Three factors would lead to a more rigorous approach to noninferiority trial design.
Noninferiority margins should reflect the largest difference patients and clinicians would tolerate, not the difference required to make the trial enrollment feasible. Margin justification should be explicit, mechanistically plausible, and sensitive to clinical context.
Primary endpoints must align with how the intervention exerts its effect. Mortality is appropriate for therapies capable of altering survival trajectories; it is far less appropriate for changes to monitoring or workflow.
Protocols should avoid suppressing the pathways through which differences might emerge; doing so undermines the capacity of the trial to inform.
We need to broaden our understanding of bias. Academic incentives can shape trials toward publishability, just as industry incentives can shape trials toward surrogate-outcome benefit. The safeguard is transparency—about how margins are chosen, how endpoints align with mechanisms, and how design decisions influence the likelihood of statistical success.
Scott Matson is an academic clinician scientist in pulmonary and critical medicine. His research focuses on translational biomarker discovery and clinical trial design in autoimmune and fibrotic lung disease.
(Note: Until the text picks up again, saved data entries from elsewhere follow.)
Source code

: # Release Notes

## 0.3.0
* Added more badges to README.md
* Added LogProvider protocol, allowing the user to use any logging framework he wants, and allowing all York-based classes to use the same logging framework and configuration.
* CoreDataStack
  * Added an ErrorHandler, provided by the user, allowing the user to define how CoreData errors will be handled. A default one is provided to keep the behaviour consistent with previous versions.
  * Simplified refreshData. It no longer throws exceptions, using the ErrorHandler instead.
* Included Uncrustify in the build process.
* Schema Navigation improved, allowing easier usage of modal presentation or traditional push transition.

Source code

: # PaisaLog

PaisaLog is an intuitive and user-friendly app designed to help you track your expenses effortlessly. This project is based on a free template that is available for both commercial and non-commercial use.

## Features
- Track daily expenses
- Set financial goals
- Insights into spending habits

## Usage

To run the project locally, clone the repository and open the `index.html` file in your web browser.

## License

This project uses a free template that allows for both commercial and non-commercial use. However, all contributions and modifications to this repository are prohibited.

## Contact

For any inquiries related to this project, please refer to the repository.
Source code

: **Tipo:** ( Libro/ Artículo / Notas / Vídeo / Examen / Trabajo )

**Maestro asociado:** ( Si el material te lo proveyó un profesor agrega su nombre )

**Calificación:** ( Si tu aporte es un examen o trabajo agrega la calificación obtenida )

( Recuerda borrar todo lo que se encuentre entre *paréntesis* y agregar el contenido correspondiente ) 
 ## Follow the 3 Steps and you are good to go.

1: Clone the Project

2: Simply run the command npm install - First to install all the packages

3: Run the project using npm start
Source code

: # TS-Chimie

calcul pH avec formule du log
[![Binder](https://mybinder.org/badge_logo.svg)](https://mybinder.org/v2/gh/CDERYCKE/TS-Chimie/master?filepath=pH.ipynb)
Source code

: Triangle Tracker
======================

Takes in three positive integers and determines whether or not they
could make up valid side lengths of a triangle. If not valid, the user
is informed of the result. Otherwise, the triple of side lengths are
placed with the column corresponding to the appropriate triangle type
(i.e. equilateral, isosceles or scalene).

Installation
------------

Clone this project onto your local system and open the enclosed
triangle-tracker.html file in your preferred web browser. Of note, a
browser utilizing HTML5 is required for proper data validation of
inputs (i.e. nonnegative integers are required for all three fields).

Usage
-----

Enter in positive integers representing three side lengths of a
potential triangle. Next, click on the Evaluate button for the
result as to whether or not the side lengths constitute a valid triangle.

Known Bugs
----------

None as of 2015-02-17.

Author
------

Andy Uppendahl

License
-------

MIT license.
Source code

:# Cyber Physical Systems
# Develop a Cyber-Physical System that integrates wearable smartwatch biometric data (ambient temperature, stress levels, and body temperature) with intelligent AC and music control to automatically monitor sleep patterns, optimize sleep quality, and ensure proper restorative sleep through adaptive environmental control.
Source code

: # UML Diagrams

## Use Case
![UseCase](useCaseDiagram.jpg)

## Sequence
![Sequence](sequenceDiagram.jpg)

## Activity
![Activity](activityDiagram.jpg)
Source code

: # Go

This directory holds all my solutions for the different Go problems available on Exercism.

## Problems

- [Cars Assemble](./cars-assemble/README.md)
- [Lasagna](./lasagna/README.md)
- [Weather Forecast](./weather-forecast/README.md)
Agree. Industry incentives are overt and obvious. Nice to have a post that shines a light on academic incentives.
I would say that my generation had “hard outcomes” drilled in as the de facto gold standard, but this is a good reminder that hard outcomes, upon which an intervention has no hope of impacting, will simply make “non inferiority” inevitable. This lesson should come in a box-set, paired with Dr. JMM’s oft-issued refrain where composites of outcomes that move in opposite directions also make non-inferiority the default result.
I wonder if the heuristic might be, if you know the outcome before that trial even starts, then that’s a bogus study.
The antiquated academic mantra (incentive) “publish or perish” significantly dilutes the quality of research in all fields of study—medicine being no exception. Perhaps we have too many research institutions, many of which should focus more on teaching. Perhaps the increasing number of non- inferiority studies is an indicator that too many federal dollars are made available. Can the country (taxpayers) continue to afford research that provides nebulous outcomes? My radical idea is that ALL federal funding of research be put on hold for 5-10 years; instead, promote private and corporate funding of research with tax credit incentives.